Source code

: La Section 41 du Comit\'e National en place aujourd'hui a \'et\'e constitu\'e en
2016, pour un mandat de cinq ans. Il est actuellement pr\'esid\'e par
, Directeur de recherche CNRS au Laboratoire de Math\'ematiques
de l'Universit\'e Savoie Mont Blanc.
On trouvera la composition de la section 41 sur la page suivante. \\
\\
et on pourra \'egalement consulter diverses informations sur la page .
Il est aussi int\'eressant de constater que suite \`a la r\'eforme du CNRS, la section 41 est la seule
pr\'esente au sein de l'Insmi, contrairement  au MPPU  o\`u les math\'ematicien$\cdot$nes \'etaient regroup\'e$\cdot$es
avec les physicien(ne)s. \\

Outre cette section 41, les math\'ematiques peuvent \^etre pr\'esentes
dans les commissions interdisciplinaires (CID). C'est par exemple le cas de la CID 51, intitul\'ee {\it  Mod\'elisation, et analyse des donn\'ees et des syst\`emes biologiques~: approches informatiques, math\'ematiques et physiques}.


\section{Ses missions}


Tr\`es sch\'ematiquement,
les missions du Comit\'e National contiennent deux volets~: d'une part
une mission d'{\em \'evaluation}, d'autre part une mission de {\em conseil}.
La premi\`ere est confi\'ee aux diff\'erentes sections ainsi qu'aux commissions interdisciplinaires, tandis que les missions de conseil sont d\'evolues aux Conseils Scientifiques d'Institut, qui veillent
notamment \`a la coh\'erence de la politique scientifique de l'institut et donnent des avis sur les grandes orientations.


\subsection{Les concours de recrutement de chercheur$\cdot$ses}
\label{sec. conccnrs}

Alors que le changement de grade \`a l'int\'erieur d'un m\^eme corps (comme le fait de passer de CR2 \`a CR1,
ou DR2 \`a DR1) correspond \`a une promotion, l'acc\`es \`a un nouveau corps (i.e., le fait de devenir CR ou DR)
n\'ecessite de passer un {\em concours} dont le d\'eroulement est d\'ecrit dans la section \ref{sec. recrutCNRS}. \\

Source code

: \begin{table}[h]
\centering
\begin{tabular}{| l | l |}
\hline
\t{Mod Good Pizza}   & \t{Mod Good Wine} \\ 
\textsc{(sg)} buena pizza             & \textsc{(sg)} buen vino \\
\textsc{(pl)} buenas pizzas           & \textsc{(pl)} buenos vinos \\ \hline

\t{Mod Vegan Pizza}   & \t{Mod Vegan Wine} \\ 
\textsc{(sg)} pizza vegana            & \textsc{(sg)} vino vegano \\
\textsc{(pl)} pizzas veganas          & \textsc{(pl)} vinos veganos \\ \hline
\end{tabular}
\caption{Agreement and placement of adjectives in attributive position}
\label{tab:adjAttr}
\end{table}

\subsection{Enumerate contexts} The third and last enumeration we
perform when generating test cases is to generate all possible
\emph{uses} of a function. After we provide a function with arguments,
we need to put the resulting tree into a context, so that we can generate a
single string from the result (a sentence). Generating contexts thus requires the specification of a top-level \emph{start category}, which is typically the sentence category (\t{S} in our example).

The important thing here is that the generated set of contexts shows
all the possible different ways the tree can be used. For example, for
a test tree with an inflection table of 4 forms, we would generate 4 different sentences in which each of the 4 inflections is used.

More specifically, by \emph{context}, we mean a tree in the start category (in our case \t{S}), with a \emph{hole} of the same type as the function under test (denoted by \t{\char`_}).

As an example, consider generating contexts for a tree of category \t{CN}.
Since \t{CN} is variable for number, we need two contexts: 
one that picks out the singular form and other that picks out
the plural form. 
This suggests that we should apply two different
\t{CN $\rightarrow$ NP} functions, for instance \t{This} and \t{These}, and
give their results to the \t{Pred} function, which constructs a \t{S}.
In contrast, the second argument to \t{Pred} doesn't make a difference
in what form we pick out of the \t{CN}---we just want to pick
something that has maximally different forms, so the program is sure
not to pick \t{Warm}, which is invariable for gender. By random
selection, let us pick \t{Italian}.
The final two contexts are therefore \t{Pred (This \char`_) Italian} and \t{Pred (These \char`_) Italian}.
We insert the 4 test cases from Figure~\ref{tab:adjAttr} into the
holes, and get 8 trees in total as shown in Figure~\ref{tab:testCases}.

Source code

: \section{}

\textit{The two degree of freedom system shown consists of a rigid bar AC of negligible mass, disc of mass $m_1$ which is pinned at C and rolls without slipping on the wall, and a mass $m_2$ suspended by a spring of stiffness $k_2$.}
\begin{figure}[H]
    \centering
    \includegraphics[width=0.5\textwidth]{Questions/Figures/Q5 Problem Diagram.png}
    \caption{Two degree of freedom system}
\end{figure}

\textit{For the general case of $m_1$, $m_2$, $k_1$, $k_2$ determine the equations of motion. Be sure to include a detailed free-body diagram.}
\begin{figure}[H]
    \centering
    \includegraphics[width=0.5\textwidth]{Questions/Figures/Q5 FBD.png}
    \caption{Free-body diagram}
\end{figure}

******************************

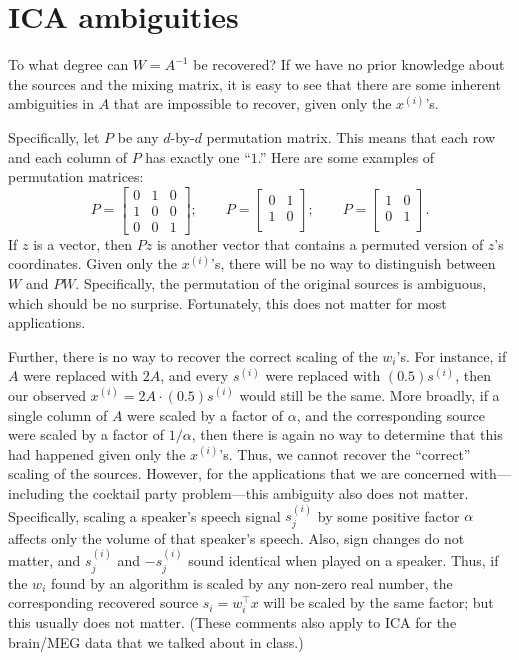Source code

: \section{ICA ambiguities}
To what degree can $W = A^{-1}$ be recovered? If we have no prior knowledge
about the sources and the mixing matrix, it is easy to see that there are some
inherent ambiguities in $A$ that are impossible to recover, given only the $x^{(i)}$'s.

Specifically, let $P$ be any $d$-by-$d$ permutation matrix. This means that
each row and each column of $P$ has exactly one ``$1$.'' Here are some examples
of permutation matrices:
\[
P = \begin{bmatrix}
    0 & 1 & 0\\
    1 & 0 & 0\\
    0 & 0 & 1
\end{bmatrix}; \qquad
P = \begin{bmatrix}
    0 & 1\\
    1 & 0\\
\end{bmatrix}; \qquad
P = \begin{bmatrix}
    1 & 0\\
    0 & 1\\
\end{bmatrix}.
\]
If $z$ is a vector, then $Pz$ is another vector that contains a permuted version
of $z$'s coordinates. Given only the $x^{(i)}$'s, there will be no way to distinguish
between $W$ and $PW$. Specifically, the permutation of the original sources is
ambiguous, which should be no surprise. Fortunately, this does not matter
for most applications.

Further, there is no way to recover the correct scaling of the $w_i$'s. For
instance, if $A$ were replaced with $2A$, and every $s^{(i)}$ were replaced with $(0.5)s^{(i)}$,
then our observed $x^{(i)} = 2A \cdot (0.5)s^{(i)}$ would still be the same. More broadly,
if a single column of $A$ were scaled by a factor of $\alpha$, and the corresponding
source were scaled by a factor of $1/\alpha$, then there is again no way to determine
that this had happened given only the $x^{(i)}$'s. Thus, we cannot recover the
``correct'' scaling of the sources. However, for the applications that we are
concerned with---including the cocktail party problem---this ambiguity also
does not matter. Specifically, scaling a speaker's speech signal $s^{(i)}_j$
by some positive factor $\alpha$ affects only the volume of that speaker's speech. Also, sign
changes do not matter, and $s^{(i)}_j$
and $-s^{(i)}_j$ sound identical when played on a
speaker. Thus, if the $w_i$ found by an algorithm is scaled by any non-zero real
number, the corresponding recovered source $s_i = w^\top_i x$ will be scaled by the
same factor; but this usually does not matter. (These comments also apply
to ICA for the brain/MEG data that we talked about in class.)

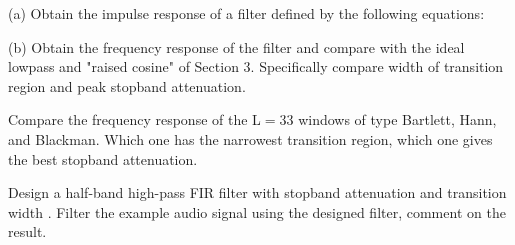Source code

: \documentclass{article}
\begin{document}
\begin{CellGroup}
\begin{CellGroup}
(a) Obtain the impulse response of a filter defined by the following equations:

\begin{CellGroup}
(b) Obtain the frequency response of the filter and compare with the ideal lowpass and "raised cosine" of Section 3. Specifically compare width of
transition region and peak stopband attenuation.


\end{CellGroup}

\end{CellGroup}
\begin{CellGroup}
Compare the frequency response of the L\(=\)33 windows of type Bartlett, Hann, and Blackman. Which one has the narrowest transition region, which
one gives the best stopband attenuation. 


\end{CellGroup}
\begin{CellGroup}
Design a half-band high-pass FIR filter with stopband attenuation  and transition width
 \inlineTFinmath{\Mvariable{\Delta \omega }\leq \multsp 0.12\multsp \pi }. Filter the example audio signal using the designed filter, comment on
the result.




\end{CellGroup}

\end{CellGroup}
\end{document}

******************************

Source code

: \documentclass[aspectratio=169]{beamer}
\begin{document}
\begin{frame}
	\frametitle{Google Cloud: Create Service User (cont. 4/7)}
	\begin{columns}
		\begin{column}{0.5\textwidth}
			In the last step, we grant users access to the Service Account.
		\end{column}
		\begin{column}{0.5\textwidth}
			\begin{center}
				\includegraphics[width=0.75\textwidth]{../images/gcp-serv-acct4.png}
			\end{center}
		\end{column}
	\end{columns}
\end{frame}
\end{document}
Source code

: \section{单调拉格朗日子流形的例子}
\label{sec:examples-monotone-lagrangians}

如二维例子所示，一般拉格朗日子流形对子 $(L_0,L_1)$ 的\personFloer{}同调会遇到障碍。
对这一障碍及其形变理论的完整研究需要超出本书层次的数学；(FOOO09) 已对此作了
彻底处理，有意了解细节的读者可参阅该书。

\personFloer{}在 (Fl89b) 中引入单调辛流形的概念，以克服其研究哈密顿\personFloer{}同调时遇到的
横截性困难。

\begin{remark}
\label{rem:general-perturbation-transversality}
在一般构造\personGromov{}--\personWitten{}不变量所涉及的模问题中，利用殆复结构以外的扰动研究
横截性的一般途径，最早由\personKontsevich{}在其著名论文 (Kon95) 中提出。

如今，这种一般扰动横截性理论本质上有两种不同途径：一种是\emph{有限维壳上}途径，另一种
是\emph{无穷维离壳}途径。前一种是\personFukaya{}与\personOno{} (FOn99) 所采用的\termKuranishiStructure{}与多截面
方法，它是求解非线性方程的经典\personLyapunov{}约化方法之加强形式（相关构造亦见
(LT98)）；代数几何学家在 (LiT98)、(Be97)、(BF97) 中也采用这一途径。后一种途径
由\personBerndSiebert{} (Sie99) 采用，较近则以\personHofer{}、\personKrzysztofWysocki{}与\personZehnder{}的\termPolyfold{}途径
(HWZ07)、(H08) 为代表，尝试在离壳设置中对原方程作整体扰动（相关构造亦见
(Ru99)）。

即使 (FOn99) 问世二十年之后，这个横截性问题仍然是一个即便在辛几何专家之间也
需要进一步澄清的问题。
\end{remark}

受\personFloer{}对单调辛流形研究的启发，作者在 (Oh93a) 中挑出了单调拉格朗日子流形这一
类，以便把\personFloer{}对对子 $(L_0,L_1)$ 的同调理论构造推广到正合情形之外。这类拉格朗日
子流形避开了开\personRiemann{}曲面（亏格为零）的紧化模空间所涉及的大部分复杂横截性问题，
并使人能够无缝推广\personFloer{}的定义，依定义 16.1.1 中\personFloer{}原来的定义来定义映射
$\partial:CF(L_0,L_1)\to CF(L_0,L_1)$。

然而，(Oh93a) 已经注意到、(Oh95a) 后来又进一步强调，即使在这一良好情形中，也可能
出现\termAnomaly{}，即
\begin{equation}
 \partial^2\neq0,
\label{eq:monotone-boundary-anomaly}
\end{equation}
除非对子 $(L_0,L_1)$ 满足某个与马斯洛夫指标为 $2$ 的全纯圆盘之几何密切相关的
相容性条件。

******************************

▸ Exercise instructions: Now copy each line of the entries that mentions "ambiguities".

▸ Output below:
: \section{ICA ambiguities}
inherent ambiguities in $A$ that are impossible to recover, given only the $x^{(i)}$'s.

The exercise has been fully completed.